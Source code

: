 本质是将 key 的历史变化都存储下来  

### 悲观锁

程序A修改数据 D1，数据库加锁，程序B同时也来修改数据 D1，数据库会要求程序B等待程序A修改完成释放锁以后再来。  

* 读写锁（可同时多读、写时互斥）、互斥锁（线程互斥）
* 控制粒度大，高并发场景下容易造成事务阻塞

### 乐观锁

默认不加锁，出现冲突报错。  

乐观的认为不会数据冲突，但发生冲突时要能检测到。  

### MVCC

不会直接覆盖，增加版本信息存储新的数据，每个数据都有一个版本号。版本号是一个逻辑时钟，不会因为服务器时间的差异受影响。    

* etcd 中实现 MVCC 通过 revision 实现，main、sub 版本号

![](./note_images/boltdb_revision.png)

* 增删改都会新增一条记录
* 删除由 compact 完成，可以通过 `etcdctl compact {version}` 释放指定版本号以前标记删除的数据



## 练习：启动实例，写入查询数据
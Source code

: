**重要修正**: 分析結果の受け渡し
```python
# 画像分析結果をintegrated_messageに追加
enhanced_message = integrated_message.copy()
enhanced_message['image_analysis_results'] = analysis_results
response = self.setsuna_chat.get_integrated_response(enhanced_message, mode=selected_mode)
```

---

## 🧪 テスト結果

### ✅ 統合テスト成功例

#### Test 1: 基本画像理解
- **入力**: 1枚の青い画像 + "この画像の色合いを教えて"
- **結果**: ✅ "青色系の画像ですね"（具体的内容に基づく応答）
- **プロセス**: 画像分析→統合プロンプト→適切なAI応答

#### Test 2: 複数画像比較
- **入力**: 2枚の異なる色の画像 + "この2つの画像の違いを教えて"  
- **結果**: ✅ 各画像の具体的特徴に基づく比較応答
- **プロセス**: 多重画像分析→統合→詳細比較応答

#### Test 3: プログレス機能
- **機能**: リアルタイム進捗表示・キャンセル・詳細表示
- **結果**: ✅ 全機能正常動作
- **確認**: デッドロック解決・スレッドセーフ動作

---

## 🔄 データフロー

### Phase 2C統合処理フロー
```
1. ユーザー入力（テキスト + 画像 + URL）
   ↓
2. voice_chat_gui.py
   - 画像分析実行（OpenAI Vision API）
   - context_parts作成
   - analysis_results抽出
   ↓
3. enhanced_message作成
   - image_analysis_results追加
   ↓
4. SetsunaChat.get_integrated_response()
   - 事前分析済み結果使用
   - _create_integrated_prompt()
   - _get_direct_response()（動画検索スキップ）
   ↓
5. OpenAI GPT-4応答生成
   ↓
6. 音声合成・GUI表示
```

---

Task item
Reply with an exact copy of the lines running from the one containing "- **プロセス**: 画像分析→統合プロンプト→適切なAI応答" through the end of the entries above, both ends included.

Solution to this task
- **プロセス**: 画像分析→統合プロンプト→適切なAI応答

#### Test 2: 複数画像比較
- **入力**: 2枚の異なる色の画像 + "この2つの画像の違いを教えて"  
- **結果**: ✅ 各画像の具体的特徴に基づく比較応答
- **プロセス**: 多重画像分析→統合→詳細比較応答

#### Test 3: プログレス機能
- **機能**: リアルタイム進捗表示・キャンセル・詳細表示
- **結果**: ✅ 全機能正常動作
- **確認**: デッドロック解決・スレッドセーフ動作

---

## 🔄 データフロー

### Phase 2C統合処理フロー
```
1. ユーザー入力（テキスト + 画像 + URL）
   ↓
2. voice_chat_gui.py
   - 画像分析実行（OpenAI Vision API）
   - context_parts作成
   - analysis_results抽出
   ↓
3. enhanced_message作成
   - image_analysis_results追加
   ↓
4. SetsunaChat.get_integrated_response()
   - 事前分析済み結果使用
   - _create_integrated_prompt()
   - _get_direct_response()（動画検索スキップ）
   ↓
5. OpenAI GPT-4応答生成
   ↓
6. 音声合成・GUI表示
```

---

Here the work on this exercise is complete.